# HOW TO COMPLETE THIS TASK
Repeat the data in full and exactly. Leave the pictures out.

-=-=-=-=-

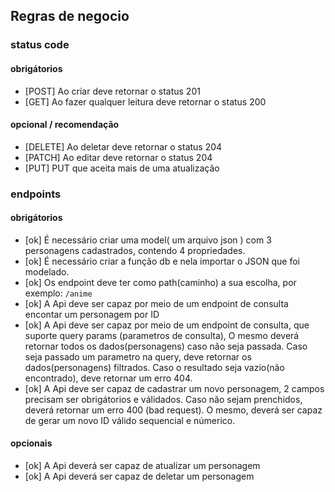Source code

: ## Regras de negocio

### status code

#### obrigátorios

- [POST] Ao criar deve retornar o status 201
- [GET] Ao fazer qualquer leitura deve retornar o status 200

#### opcional / recomendação

- [DELETE] Ao deletar deve retornar o status 204
- [PATCH] Ao editar deve retornar o status 204
- [PUT] PUT que aceita mais de uma atualização

### endpoints

#### obrigátorios

- [ok] É necessário criar uma model( um arquivo json ) com 3 personagens cadastrados, contendo 4 propriedades.
- [ok] É necessário criar a função db e nela importar o JSON que foi modelado.
- [ok] Os endpoint deve ter como path(caminho) a sua escolha, por exemplo: `/anime`
- [ok] A Api deve ser capaz por meio de um endpoint de consulta encontar um personagem por ID
- [ok] A Api deve ser capaz por meio de um endpoint de consulta, que suporte query params (parametros de consulta), O mesmo deverá retornar todos os dados(personagens) caso não seja passada. Caso seja passado um parametro na query, deve retornar os dados(personagens) filtrados. Caso o resultado seja vazio(não encontrado), deve retornar um erro 404.
- [ok] A Api deve ser capaz de cadastrar um novo personagem, 2 campos precisam ser obrigátorios e válidados. Caso não sejam prenchidos, deverá retornar um erro 400 (bad request). O mesmo, deverá ser capaz de gerar um novo ID válido sequencial e númerico.

#### opcionais

- [ok] A Api deverá ser capaz de atualizar um personagem
- [ok] A Api deverá ser capaz de deletar um personagem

-=-=-=-=-

# RESULT OF THE TASK
Source code

: ## Regras de negocio

### status code

#### obrigátorios

- [POST] Ao criar deve retornar o status 201
- [GET] Ao fazer qualquer leitura deve retornar o status 200

#### opcional / recomendação

- [DELETE] Ao deletar deve retornar o status 204
- [PATCH] Ao editar deve retornar o status 204
- [PUT] PUT que aceita mais de uma atualização

### endpoints

#### obrigátorios

- [ok] É necessário criar uma model( um arquivo json ) com 3 personagens cadastrados, contendo 4 propriedades.
- [ok] É necessário criar a função db e nela importar o JSON que foi modelado.
- [ok] Os endpoint deve ter como path(caminho) a sua escolha, por exemplo: `/anime`
- [ok] A Api deve ser capaz por meio de um endpoint de consulta encontar um personagem por ID
- [ok] A Api deve ser capaz por meio de um endpoint de consulta, que suporte query params (parametros de consulta), O mesmo deverá retornar todos os dados(personagens) caso não seja passada. Caso seja passado um parametro na query, deve retornar os dados(personagens) filtrados. Caso o resultado seja vazio(não encontrado), deve retornar um erro 404.
- [ok] A Api deve ser capaz de cadastrar um novo personagem, 2 campos precisam ser obrigátorios e válidados. Caso não sejam prenchidos, deverá retornar um erro 400 (bad request). O mesmo, deverá ser capaz de gerar um novo ID válido sequencial e númerico.

#### opcionais

- [ok] A Api deverá ser capaz de atualizar um personagem
- [ok] A Api deverá ser capaz de deletar um personagem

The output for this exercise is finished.